On to the local bar where Camille’s sister Lena is doing shots and, in the back room, Jack gets dressed after clearly having sex with another woman. She’s fighting her husband for legal custody and Jack is giving her money. They’re interrupted when Claire calls and asks Jack to come to her house, sounding a little shaky to say the least.

Claire is still shellshocked around Camille, her daughter and hastily pulls apart her shrine. Jack comes over and joins the shellshock when he realises Camille is there – even opening the bathroom door in shock. Claire quickly fills Jack in that Camille remembers nothing – not the bus crash or the other kids dying.

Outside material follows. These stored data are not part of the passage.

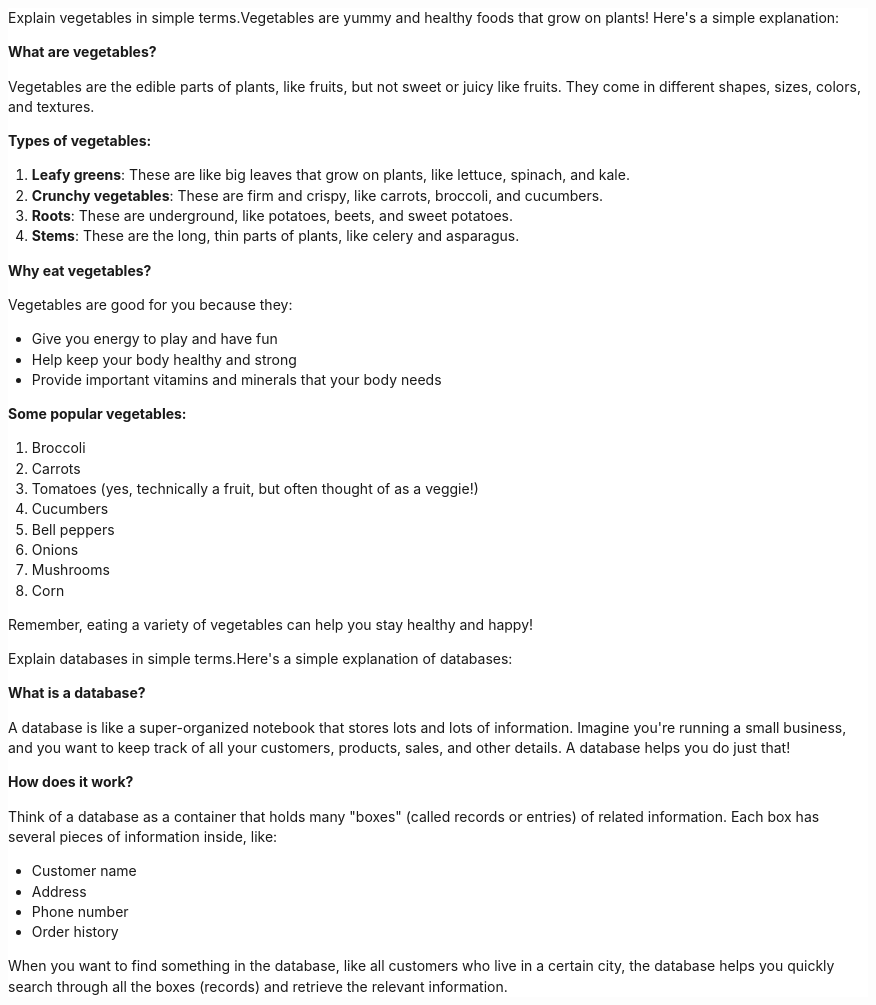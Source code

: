Explain vegetables in simple terms.<start>Vegetables are yummy and healthy foods that grow on plants! Here's a simple explanation:

**What are vegetables?**

Vegetables are the edible parts of plants, like fruits, but not sweet or juicy like fruits. They come in different shapes, sizes, colors, and textures.

**Types of vegetables:**

1. **Leafy greens**: These are like big leaves that grow on plants, like lettuce, spinach, and kale.
2. **Crunchy vegetables**: These are firm and crispy, like carrots, broccoli, and cucumbers.
3. **Roots**: These are underground, like potatoes, beets, and sweet potatoes.
4. **Stems**: These are the long, thin parts of plants, like celery and asparagus.

**Why eat vegetables?**

Vegetables are good for you because they:

* Give you energy to play and have fun
* Help keep your body healthy and strong
* Provide important vitamins and minerals that your body needs

**Some popular vegetables:**

1. Broccoli
2. Carrots
3. Tomatoes (yes, technically a fruit, but often thought of as a veggie!)
4. Cucumbers
5. Bell peppers
6. Onions
7. Mushrooms
8. Corn

Remember, eating a variety of vegetables can help you stay healthy and happy!
<end>

Explain databases in simple terms.<start>Here's a simple explanation of databases:

**What is a database?**

A database is like a super-organized notebook that stores lots and lots of information. Imagine you're running a small business, and you want to keep track of all your customers, products, sales, and other details. A database helps you do just that!

**How does it work?**

Think of a database as a container that holds many "boxes" (called records or entries) of related information. Each box has several pieces of information inside, like:

* Customer name
* Address
* Phone number
* Order history

When you want to find something in the database, like all customers who live in a certain city, the database helps you quickly search through all the boxes (records) and retrieve the relevant information.
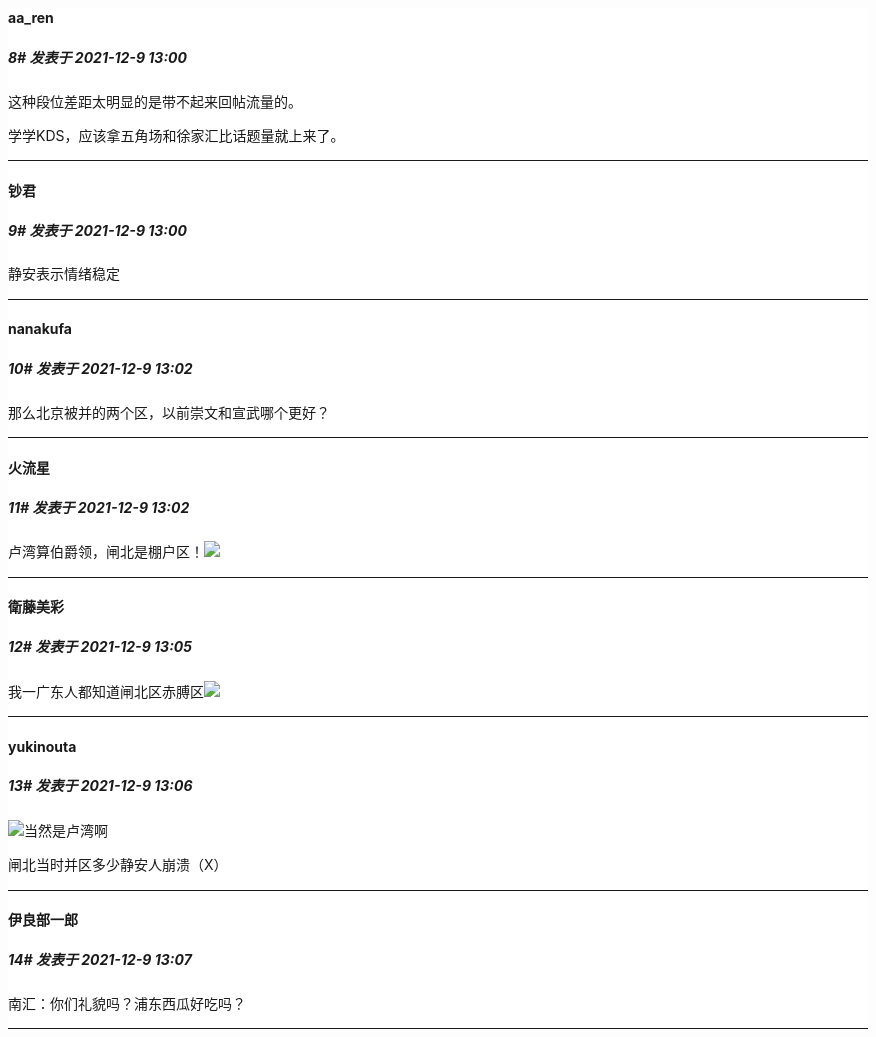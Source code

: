 ####  aa_ren  
##### 8#       发表于 2021-12-9 13:00

这种段位差距太明显的是带不起来回帖流量的。

学学KDS，应该拿五角场和徐家汇比话题量就上来了。

*****

####  钞君  
##### 9#       发表于 2021-12-9 13:00

静安表示情绪稳定

*****

####  nanakufa  
##### 10#       发表于 2021-12-9 13:02

那么北京被并的两个区，以前崇文和宣武哪个更好？

*****

####  火流星  
##### 11#       发表于 2021-12-9 13:02

卢湾算伯爵领，闸北是棚户区！<img src="https://static.saraba1st.com/image/smiley/face2017/066.png" referrerpolicy="no-referrer">

*****

####  衛藤美彩  
##### 12#       发表于 2021-12-9 13:05

我一广东人都知道闸北区赤膊区<img src="https://static.saraba1st.com/image/smiley/face2017/067.png" referrerpolicy="no-referrer">

*****

####  yukinouta  
##### 13#       发表于 2021-12-9 13:06

<img src="https://static.saraba1st.com/image/smiley/face2017/001.png" referrerpolicy="no-referrer">当然是卢湾啊

闸北当时并区多少静安人崩溃（X）

*****

####  伊良部一郎  
##### 14#       发表于 2021-12-9 13:07

南汇：你们礼貌吗？浦东西瓜好吃吗？

*****

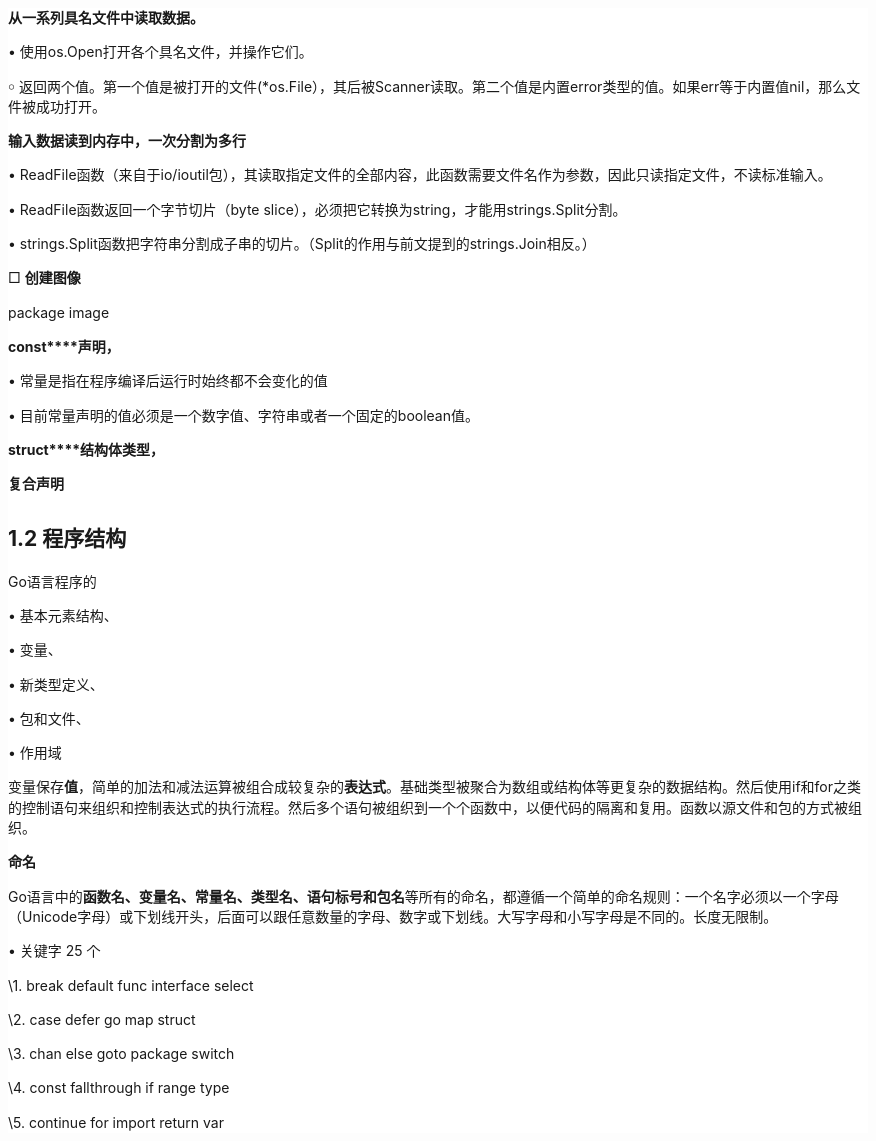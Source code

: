 **从一系列具名文件中读取数据。**

• 使用os.Open打开各个具名文件，并操作它们。

￮ 返回两个值。第一个值是被打开的文件(*os.File），其后被Scanner读取。第二个值是内置error类型的值。如果err等于内置值nil，那么文件被成功打开。

**输入数据读到内存中，一次分割为多行**

• ReadFile函数（来自于io/ioutil包），其读取指定文件的全部内容，此函数需要文件名作为参数，因此只读指定文件，不读标准输入。

• ReadFile函数返回一个字节切片（byte slice），必须把它转换为string，才能用strings.Split分割。

• strings.Split函数把字符串分割成子串的切片。（Split的作用与前文提到的strings.Join相反。）

 

□ **创建图像**

package image

**const****声明，**

• 常量是指在程序编译后运行时始终都不会变化的值

• 目前常量声明的值必须是一个数字值、字符串或者一个固定的boolean值。

**struct****结构体类型，**

**复合声明**

## 1.2 程序结构

Go语言程序的

• 基本元素结构、

• 变量、

• 新类型定义、

• 包和文件、

• 作用域

 

变量保存**值**，简单的加法和减法运算被组合成较复杂的**表达式**。基础类型被聚合为数组或结构体等更复杂的数据结构。然后使用if和for之类的控制语句来组织和控制表达式的执行流程。然后多个语句被组织到一个个函数中，以便代码的隔离和复用。函数以源文件和包的方式被组织。

**命名**

Go语言中的**函数名、变量名、常量名、类型名、语句标号和包名**等所有的命名，都遵循一个简单的命名规则：一个名字必须以一个字母（Unicode字母）或下划线开头，后面可以跟任意数量的字母、数字或下划线。大写字母和小写字母是不同的。长度无限制。

• 关键字 25 个

\1. break   default    func   interface  select

\2. case    defer     go    map     struct

\3. chan    else     goto   package   switch

\4. const   fallthrough  if    range    type

\5. continue  for      import  return   var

Jack and Claire are joined by Peter who runs the support group and is a psychologist (Peter and Jack exchange angry eyes and if they attacked each other with antlers it couldn’t be clearer that Claire is the point of contention between them). Upon seeing Camille, he gets the same shell-shocked look. He gives Camille a super supportive speech about accepting what happened and being there to help her, which would be great if she actually knew what happened.


Jack manages to break out of his shock enough to call and leave a message with Lucy, before snarking nastily at Peter because being angry with Peter is much easier than processing one’s child returning from the dead.

Jack goes to Lucy demanding to have sex so he can talk to Camille. Yes Lucy is a sex medium. Lucy protests that she’s tired but he pushes her against the wall anyway and they have sex/séance with Lucy clearly making stuff up.  Jack is enraged that she has been conning him as he becomes more threatening she hits him and runs from the bar.

As she walks through a dark tunnel a figure in a hoody crosses her path – and stabs her repeatedly. He lowers her to the ground and she appears to be dead.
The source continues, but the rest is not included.